TV Rewind: How No Good Nick Taught Me Forgiveness
Photo Courtesy of Netflix
Editor’s Note: Welcome to our TV Rewind column! The Paste writers are diving into the streaming catalogue to discuss some of our favorite classic series as well as great shows we’re watching for the first time. Come relive your TV past with us, or discover what should be your next binge watch below:
Netflix’s No Good Nick is essentially a kid’s Nickelodeon sitcom accompanied by light swearing. It only has one season (split into two parts), and won’t see another. It’s no surprise that many people found the 2019 show a bit arduous to watch due to the cringe acting and unnecessarily slow approach to its climax, but the show wasn’t anti-climatic in general. The plot is actually incredible, and certainly not the reason for the show’s downfall. In fact, the fatal flaw was the structure the creators used to tell the story. No one knew the exact reason why Nick Franzelli (Siena Agudong) was conning the Thompson family until towards the middle of Part 2, in an episode called “The Italian Job.” The only thing acknowledged in Part 1 is that her dad, Tony Franzelli (Eddie McClintock), is involved in the scheming and has a lot of anger towards the Thompsons, accusing them of ruining his and his daughter’s life.
From the start, Nick was painted as the antagonist and the Thompsons as the protagonists. Though Nick’s reason for conning was initially unknown, her introduction was as an enigmatic teen who frantically shows up on the Thompson’s doorstep under a fake name, giving the family a false sob story which they eat up and allow her to stay. Throughout the first part of the show, you feel bad for Nick because she’s being forced by her foster parents and dad to engage in scamming the family, but also you hope that Jeremy Thompson (Kalama Epstein), who is suspicious of Nick, finds out about her so she will stop the sabotage.
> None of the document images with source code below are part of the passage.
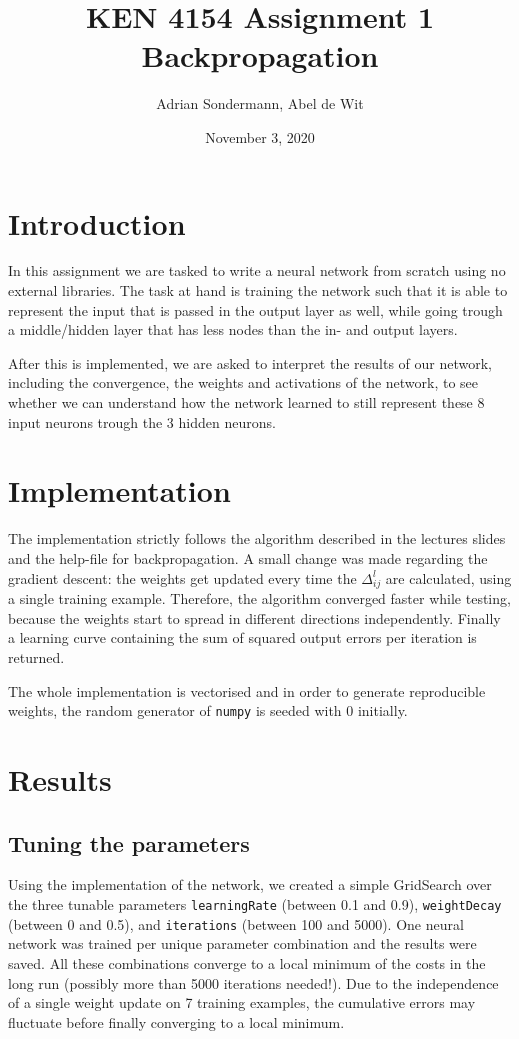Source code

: \documentclass{article}
\title{\Large KEN 4154 Assignment 1 \\ \normalsize Backpropagation}
\author{Adrian Sondermann, Abel de Wit}
\date{November 3, 2020}
\begin{document}
\maketitle

\section{Introduction}
In this assignment we are tasked to write a neural network from scratch using no external libraries. The task at hand is training the network such that it is able to represent the input that is passed in the output layer as well, while going trough a middle/hidden layer that has less nodes than the in- and output layers.\newline

After this is implemented, we are asked to interpret the results of our network, including the convergence, the weights and
activations of the network, to see whether we can understand how the network learned to still represent these 8 input neurons trough the 3 hidden neurons. 

\section{Implementation}
The implementation strictly follows the algorithm described in the lectures slides and the help-file for backpropagation. A small change was made regarding the gradient descent: the weights get updated every time the $\Delta_{ij}^{l}$ are calculated, using a single training example. Therefore, the algorithm converged faster while testing, because the weights start to spread in different directions independently. Finally a learning curve containing the sum of squared output errors per iteration is returned.

The whole implementation is vectorised and in order to generate reproducible weights, the random generator of \texttt{numpy} is seeded with 0 initially. 

\section{Results}

\subsection{Tuning the parameters}
Using the implementation of the network, we created a simple GridSearch over the three tunable parameters \texttt{learningRate} (between 0.1 and 0.9),  \texttt{weightDecay} (between 0 and 0.5), and \texttt{iterations} (between 100 and 5000). 
One neural network was trained per unique parameter combination and the results were saved. All these combinations converge to a local minimum of the costs in the long run (possibly more than 5000 iterations needed!). Due to the independence of a single weight update on 7 training examples, the cumulative errors may fluctuate before finally converging to a local minimum.
\end{document}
Eventually Jeremy’s suspicions decrease, though, and Nick manages to further ingratiate herself within the family while simultaneously stealing.
From a GoFundMe scam to an estate sale, Nick finds lucrative ways throughout the show to raise money for her dad who’s in prison. While it’s a bit preposterous how okay he is with his daughter going through these great lengths, it also shows the audience just how close they are. And despite the sitcom’s flaws, watching it helped me accomplish something I’ve been avoiding for two years: forgiving my own father.
In that aforementioned Part 2 flashback episode, “The Italian Job,” we’re shown exactly what Nick’s father did to get arrested, which is where the protagonist and antagonist roles switch. Tony owned the Franzelli restaurant that was located across from Liz Thompson’s (Melissa Joan Hart) brand new fine-dining restaurant, which she planned on buying and turning into a luxurious pizza parlor. Unfortunately, Liz’s high-end restaurant, Crescendo, couldn’t compare to Franzelli’s family atmosphere, quality food, and reasonable prices. To help Crescendo’s gain popularity, each member of the Thompson family had a hand in the downfall of Franzelli’s: Liz copied the items on Franzelli’s menu and lowered the prices; Molly Thompson (Lauren Lindsey Donzis) and her friends used Yelp to put up fake yet horrible reviews on Franzelli’s; Jeremy and his friend stole the flyers Nick and her dad were putting on people’s cars in a parking lot; and Ed (Sean Astin), who is a banker, denied Tony’s request to extend his loan even though Tony was a good client, after realizing he owned the restaurant that was his wife’s competitor.
To save the restaurant from going bankrupt, Tony turned to mobsters to get a loan and committed robberies to pay the loan back. The night Tony was arrested, he and Nick found out that the people who sabotaged them were all part of the same family.